Exercise brief:
In the listing below, find the line containing "Danach haben wir" and the line containing "Die Hinterachse und". Repeat exactly those two lines and every line between them.

Data records:

┏━━

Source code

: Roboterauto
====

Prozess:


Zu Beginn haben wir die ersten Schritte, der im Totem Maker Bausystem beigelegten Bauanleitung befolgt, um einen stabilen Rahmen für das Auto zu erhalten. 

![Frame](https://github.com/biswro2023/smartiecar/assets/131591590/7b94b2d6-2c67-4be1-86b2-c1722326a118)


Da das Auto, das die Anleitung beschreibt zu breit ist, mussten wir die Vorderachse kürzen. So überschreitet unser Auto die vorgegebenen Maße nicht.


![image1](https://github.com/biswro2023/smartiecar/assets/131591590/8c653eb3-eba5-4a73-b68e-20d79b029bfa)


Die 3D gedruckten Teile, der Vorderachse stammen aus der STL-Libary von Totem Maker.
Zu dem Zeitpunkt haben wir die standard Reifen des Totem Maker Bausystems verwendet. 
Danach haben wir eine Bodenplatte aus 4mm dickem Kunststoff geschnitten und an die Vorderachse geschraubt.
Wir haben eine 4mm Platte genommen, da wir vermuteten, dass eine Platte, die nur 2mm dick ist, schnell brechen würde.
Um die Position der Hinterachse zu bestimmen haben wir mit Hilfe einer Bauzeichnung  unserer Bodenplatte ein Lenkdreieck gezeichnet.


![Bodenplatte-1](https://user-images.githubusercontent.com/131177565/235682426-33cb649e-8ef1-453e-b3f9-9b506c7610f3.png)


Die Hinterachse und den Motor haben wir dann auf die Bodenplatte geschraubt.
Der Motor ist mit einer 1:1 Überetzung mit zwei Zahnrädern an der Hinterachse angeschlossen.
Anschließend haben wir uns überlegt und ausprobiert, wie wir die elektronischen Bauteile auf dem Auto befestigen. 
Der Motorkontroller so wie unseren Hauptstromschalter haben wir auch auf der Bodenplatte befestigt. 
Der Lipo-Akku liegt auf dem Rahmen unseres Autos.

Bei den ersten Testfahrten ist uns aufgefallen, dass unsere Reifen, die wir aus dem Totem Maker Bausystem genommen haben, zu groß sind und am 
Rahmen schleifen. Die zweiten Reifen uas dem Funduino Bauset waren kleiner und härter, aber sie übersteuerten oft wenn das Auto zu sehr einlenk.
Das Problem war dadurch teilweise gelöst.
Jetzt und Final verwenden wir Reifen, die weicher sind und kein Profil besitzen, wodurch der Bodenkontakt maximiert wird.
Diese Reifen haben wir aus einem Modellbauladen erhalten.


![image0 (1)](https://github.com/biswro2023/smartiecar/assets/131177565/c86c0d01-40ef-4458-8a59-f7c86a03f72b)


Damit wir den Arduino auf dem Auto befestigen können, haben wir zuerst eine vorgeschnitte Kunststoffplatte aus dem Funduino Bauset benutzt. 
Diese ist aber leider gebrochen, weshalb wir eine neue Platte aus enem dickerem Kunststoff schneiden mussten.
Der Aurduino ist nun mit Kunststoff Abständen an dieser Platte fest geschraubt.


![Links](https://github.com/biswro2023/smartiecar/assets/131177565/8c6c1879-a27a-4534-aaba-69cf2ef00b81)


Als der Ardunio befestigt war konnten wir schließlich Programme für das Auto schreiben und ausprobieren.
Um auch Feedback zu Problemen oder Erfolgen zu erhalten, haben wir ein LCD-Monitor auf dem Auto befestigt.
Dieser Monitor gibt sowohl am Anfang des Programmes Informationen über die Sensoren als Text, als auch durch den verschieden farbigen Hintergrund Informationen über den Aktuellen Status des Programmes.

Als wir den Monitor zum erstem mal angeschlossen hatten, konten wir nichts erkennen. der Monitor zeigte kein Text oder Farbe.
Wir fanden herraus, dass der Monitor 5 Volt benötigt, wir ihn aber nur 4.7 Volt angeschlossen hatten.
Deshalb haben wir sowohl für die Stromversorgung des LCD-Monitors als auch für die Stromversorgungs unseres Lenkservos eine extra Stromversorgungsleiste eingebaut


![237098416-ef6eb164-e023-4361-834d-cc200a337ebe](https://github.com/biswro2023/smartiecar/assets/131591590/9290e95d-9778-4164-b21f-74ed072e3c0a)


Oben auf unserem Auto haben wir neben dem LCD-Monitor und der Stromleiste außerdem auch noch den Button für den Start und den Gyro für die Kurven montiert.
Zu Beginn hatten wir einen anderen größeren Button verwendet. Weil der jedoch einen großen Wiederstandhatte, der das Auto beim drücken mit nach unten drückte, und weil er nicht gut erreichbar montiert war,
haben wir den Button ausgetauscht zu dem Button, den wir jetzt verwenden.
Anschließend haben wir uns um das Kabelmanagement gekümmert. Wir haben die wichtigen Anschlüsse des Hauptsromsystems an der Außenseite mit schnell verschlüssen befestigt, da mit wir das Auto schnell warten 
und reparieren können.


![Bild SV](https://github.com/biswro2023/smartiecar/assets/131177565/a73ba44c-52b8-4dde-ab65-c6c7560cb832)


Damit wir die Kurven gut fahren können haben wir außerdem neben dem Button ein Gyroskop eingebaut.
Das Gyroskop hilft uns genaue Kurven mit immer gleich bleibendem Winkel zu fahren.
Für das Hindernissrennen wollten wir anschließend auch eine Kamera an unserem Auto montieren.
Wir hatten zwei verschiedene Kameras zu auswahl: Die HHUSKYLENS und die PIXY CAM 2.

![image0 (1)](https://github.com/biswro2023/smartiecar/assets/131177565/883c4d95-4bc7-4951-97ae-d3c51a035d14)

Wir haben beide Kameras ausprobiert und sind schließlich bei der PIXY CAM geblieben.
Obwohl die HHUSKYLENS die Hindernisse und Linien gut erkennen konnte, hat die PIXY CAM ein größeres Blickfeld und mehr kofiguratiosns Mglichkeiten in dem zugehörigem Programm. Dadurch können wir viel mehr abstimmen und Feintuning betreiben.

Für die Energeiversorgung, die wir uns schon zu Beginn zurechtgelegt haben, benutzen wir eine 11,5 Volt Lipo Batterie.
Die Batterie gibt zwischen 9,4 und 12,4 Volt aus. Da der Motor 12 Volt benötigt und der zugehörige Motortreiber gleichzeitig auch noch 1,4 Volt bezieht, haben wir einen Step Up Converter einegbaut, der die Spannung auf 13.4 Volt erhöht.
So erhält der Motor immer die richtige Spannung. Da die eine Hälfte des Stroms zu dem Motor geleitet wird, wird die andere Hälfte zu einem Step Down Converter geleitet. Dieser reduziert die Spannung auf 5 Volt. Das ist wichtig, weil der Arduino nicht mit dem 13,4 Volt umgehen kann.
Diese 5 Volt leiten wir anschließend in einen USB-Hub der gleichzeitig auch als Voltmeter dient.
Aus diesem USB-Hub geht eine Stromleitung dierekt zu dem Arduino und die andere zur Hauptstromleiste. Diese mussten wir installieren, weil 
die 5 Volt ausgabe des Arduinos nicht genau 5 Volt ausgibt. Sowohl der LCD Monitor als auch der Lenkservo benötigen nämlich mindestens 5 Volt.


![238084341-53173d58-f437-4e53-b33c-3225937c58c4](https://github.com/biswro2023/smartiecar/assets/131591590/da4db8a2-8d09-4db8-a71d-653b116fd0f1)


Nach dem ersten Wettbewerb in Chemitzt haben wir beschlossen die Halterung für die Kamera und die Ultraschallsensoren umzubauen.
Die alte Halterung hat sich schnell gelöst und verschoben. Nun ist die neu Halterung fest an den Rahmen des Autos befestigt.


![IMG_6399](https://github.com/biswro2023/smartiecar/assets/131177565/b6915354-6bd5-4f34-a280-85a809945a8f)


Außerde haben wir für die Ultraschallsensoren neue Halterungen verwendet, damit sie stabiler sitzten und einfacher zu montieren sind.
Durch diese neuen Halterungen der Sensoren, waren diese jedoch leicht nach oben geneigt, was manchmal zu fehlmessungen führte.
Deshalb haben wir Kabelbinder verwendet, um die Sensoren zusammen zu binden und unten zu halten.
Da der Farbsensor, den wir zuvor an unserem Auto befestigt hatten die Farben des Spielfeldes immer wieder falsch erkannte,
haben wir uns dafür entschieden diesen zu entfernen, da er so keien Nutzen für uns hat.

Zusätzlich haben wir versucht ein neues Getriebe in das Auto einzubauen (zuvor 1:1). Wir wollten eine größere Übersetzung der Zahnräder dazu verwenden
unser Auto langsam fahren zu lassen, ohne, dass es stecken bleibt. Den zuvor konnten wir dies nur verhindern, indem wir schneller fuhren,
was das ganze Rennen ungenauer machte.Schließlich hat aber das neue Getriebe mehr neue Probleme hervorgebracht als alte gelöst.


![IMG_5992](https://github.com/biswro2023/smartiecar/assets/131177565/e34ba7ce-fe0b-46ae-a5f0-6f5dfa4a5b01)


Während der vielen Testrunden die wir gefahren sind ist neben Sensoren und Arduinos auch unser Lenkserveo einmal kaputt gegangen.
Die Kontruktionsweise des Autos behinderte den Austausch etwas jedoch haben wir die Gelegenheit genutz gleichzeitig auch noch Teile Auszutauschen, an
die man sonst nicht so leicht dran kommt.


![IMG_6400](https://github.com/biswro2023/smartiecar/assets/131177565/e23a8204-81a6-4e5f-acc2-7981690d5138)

┗━━

Exercise output:
Danach haben wir eine Bodenplatte aus 4mm dickem Kunststoff geschnitten und an die Vorderachse geschraubt.
Wir haben eine 4mm Platte genommen, da wir vermuteten, dass eine Platte, die nur 2mm dick ist, schnell brechen würde.
Um die Position der Hinterachse zu bestimmen haben wir mit Hilfe einer Bauzeichnung  unserer Bodenplatte ein Lenkdreieck gezeichnet.


![Bodenplatte-1](https://user-images.githubusercontent.com/131177565/235682426-33cb649e-8ef1-453e-b3f9-9b506c7610f3.png)


Die Hinterachse und den Motor haben wir dann auf die Bodenplatte geschraubt.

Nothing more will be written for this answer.